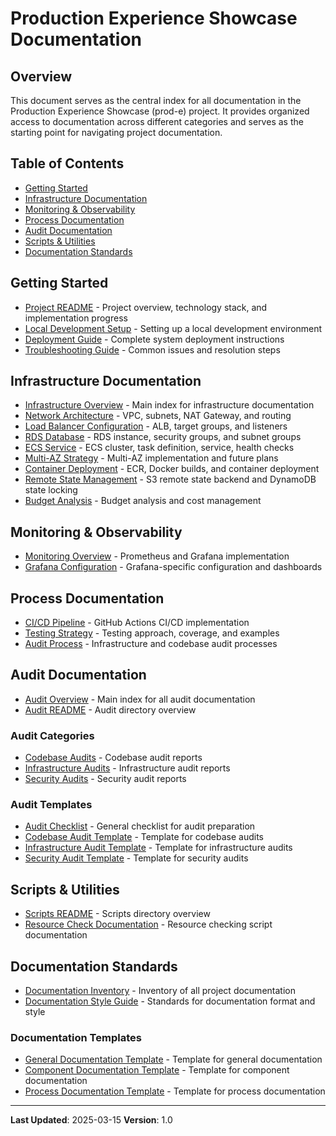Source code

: # Production Experience Showcase Documentation

## Overview

This document serves as the central index for all documentation in the Production Experience Showcase (prod-e) project. It provides organized access to documentation across different categories and serves as the starting point for navigating project documentation.

## Table of Contents

- [Getting Started](#getting-started)
- [Infrastructure Documentation](#infrastructure-documentation)
- [Monitoring & Observability](#monitoring--observability)
- [Process Documentation](#process-documentation)
- [Audit Documentation](#audit-documentation)
- [Scripts & Utilities](#scripts--utilities)
- [Documentation Standards](#documentation-standards)

## Getting Started

- [Project README](./README.md) - Project overview, technology stack, and implementation progress
- [Local Development Setup](./docs/local-development.md) - Setting up a local development environment
- [Deployment Guide](./docs/deployment-guide.md) - Complete system deployment instructions
- [Troubleshooting Guide](./docs/troubleshooting.md) - Common issues and resolution steps

## Infrastructure Documentation

- [Infrastructure Overview](./docs/overview.md) - Main index for infrastructure documentation
- [Network Architecture](./docs/network-architecture.md) - VPC, subnets, NAT Gateway, and routing
- [Load Balancer Configuration](./docs/load-balancer.md) - ALB, target groups, and listeners
- [RDS Database](./docs/rds-database.md) - RDS instance, security groups, and subnet groups
- [ECS Service](./docs/ecs-service.md) - ECS cluster, task definition, service, health checks
- [Multi-AZ Strategy](./docs/multi-az-strategy.md) - Multi-AZ implementation and future plans
- [Container Deployment](./docs/container-deployment.md) - ECR, Docker builds, and container deployment
- [Remote State Management](./docs/remote-state.md) - S3 remote state backend and DynamoDB state locking
- [Budget Analysis](./docs/ongoing-budget.md) - Budget analysis and cost management

## Monitoring & Observability

- [Monitoring Overview](./docs/monitoring.md) - Prometheus and Grafana implementation
- [Grafana Configuration](./docs/grafana.md) - Grafana-specific configuration and dashboards

## Process Documentation

- [CI/CD Pipeline](./docs/ci-cd.md) - GitHub Actions CI/CD implementation
- [Testing Strategy](./docs/testing.md) - Testing approach, coverage, and examples
- [Audit Process](./docs/audits.md) - Infrastructure and codebase audit processes

## Audit Documentation

- [Audit Overview](./audits/overview.md) - Main index for all audit documentation
- [Audit README](./audits/README.md) - Audit directory overview

### Audit Categories

- [Codebase Audits](./audits/codebase/README.md) - Codebase audit reports
- [Infrastructure Audits](./audits/infrastructure/README.md) - Infrastructure audit reports
- [Security Audits](./audits/security/README.md) - Security audit reports

### Audit Templates

- [Audit Checklist](./audits/templates/audit-checklist.md) - General checklist for audit preparation
- [Codebase Audit Template](./audits/templates/codebase-audit-template.md) - Template for codebase audits
- [Infrastructure Audit Template](./audits/templates/infrastructure-audit-template.md) - Template for infrastructure audits
- [Security Audit Template](./audits/templates/security-audit-template.md) - Template for security audits

## Scripts & Utilities

- [Scripts README](./scripts/README.md) - Scripts directory overview
- [Resource Check Documentation](./scripts/RESOURCE_CHECK.md) - Resource checking script documentation

## Documentation Standards

- [Documentation Inventory](./docs/documentation-inventory.md) - Inventory of all project documentation
- [Documentation Style Guide](./docs/documentation-style-guide.md) - Standards for documentation format and style

### Documentation Templates

- [General Documentation Template](./docs/templates/general-documentation-template.md) - Template for general documentation
- [Component Documentation Template](./docs/templates/component-documentation-template.md) - Template for component documentation
- [Process Documentation Template](./docs/templates/process-documentation-template.md) - Template for process documentation

---

**Last Updated**: 2025-03-15
**Version**: 1.0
+===+
▸ WORK INSTRUCTIONS
Would it be possible to copy the material exactly, excluding the images?

▸ RESULT
Source code

: # Production Experience Showcase Documentation

## Overview

This document serves as the central index for all documentation in the Production Experience Showcase (prod-e) project. It provides organized access to documentation across different categories and serves as the starting point for navigating project documentation.

## Table of Contents

- [Getting Started](#getting-started)
- [Infrastructure Documentation](#infrastructure-documentation)
- [Monitoring & Observability](#monitoring--observability)
- [Process Documentation](#process-documentation)
- [Audit Documentation](#audit-documentation)
- [Scripts & Utilities](#scripts--utilities)
- [Documentation Standards](#documentation-standards)

## Getting Started

- [Project README](./README.md) - Project overview, technology stack, and implementation progress
- [Local Development Setup](./docs/local-development.md) - Setting up a local development environment
- [Deployment Guide](./docs/deployment-guide.md) - Complete system deployment instructions
- [Troubleshooting Guide](./docs/troubleshooting.md) - Common issues and resolution steps

## Infrastructure Documentation

- [Infrastructure Overview](./docs/overview.md) - Main index for infrastructure documentation
- [Network Architecture](./docs/network-architecture.md) - VPC, subnets, NAT Gateway, and routing
- [Load Balancer Configuration](./docs/load-balancer.md) - ALB, target groups, and listeners
- [RDS Database](./docs/rds-database.md) - RDS instance, security groups, and subnet groups
- [ECS Service](./docs/ecs-service.md) - ECS cluster, task definition, service, health checks
- [Multi-AZ Strategy](./docs/multi-az-strategy.md) - Multi-AZ implementation and future plans
- [Container Deployment](./docs/container-deployment.md) - ECR, Docker builds, and container deployment
- [Remote State Management](./docs/remote-state.md) - S3 remote state backend and DynamoDB state locking
- [Budget Analysis](./docs/ongoing-budget.md) - Budget analysis and cost management

## Monitoring & Observability

- [Monitoring Overview](./docs/monitoring.md) - Prometheus and Grafana implementation
- [Grafana Configuration](./docs/grafana.md) - Grafana-specific configuration and dashboards

## Process Documentation

- [CI/CD Pipeline](./docs/ci-cd.md) - GitHub Actions CI/CD implementation
- [Testing Strategy](./docs/testing.md) - Testing approach, coverage, and examples
- [Audit Process](./docs/audits.md) - Infrastructure and codebase audit processes

## Audit Documentation

- [Audit Overview](./audits/overview.md) - Main index for all audit documentation
- [Audit README](./audits/README.md) - Audit directory overview

### Audit Categories

- [Codebase Audits](./audits/codebase/README.md) - Codebase audit reports
- [Infrastructure Audits](./audits/infrastructure/README.md) - Infrastructure audit reports
- [Security Audits](./audits/security/README.md) - Security audit reports

### Audit Templates

- [Audit Checklist](./audits/templates/audit-checklist.md) - General checklist for audit preparation
- [Codebase Audit Template](./audits/templates/codebase-audit-template.md) - Template for codebase audits
- [Infrastructure Audit Template](./audits/templates/infrastructure-audit-template.md) - Template for infrastructure audits
- [Security Audit Template](./audits/templates/security-audit-template.md) - Template for security audits

## Scripts & Utilities

- [Scripts README](./scripts/README.md) - Scripts directory overview
- [Resource Check Documentation](./scripts/RESOURCE_CHECK.md) - Resource checking script documentation

## Documentation Standards

- [Documentation Inventory](./docs/documentation-inventory.md) - Inventory of all project documentation
- [Documentation Style Guide](./docs/documentation-style-guide.md) - Standards for documentation format and style

### Documentation Templates

- [General Documentation Template](./docs/templates/general-documentation-template.md) - Template for general documentation
- [Component Documentation Template](./docs/templates/component-documentation-template.md) - Template for component documentation
- [Process Documentation Template](./docs/templates/process-documentation-template.md) - Template for process documentation

---

**Last Updated**: 2025-03-15
**Version**: 1.0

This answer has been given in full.